Gastronomie
Visite de la distillerie de Calvados Christian Drouin à Pont L’Evêque
25 SEPTEMBRE . 2025
Le calvados a traversé les siècles et les modes, voire les interdits à certaines périodes. Depuis quelques années, on assiste à un véritable renouveau de cet Apple brandy qui, à l’international et sur les plus belles tables, fait briller le savoir-faire normand. Entretien avec Guillaume Drouin, troisième génération des Calvados Christian Drouin, pour mieux comprendre le pouvoir des pommes qui agitent tant la Normandie.
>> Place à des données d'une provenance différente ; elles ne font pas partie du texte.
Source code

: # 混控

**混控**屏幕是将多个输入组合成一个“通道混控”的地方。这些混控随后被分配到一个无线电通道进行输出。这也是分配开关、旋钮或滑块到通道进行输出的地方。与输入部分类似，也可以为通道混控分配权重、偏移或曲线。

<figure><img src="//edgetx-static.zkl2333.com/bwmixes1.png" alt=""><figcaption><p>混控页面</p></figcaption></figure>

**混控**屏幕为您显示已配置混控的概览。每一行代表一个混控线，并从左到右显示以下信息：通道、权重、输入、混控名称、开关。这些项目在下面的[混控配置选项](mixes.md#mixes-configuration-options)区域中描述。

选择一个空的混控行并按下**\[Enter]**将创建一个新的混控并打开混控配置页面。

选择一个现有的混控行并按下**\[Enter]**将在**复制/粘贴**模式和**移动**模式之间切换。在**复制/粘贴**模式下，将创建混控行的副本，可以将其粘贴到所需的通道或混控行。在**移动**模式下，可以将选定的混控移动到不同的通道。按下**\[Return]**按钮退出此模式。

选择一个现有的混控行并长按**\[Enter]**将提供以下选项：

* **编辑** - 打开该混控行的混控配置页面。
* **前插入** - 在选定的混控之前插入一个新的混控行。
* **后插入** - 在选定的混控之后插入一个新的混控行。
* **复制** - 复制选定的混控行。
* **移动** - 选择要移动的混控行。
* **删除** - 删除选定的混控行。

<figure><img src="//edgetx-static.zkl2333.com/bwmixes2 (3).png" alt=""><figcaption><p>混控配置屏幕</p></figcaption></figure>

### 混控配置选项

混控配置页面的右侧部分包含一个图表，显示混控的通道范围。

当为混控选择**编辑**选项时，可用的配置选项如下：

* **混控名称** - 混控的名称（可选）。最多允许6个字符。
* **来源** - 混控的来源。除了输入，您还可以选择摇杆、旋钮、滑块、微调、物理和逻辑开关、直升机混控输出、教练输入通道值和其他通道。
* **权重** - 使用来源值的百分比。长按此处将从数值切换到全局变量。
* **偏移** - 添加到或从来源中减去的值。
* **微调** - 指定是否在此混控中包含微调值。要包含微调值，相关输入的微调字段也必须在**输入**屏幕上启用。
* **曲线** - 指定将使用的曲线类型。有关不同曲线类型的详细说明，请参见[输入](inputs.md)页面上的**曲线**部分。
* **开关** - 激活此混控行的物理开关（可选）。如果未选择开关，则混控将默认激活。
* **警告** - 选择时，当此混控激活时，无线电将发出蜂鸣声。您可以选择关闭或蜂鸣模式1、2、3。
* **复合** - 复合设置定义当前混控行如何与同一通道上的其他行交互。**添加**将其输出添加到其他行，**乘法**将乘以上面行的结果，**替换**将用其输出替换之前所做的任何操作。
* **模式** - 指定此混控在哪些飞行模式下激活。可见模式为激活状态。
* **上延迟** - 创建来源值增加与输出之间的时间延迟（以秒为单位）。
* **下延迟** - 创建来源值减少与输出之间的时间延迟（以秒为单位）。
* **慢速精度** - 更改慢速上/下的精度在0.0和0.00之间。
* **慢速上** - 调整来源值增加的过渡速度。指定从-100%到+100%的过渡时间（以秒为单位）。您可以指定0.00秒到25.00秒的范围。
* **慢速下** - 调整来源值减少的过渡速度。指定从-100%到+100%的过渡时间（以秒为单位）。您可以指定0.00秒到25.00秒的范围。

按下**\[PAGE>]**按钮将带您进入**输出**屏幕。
Le calvados Christian Drouin c’est d’abord une histoire familiale ?
Guillaume Drouin : Dans les années 60, mon grand-père s’est acheté une ferme à Gonneville-sur-Honfleur. Une ferme plantée de pommiers, comme beaucoup dans la région. Il était assez maniaque et, bien les ramasser lui coûtait plus cher que ce qu’il pouvait les vendre, alors rapidement, l’idée est venue de les transformer en Calvados. Mon grand-père est allé voir Pierre Pivet, un distillateur ambulant surnommé le Mozart de l’alambic. Ça a démarré comme ça.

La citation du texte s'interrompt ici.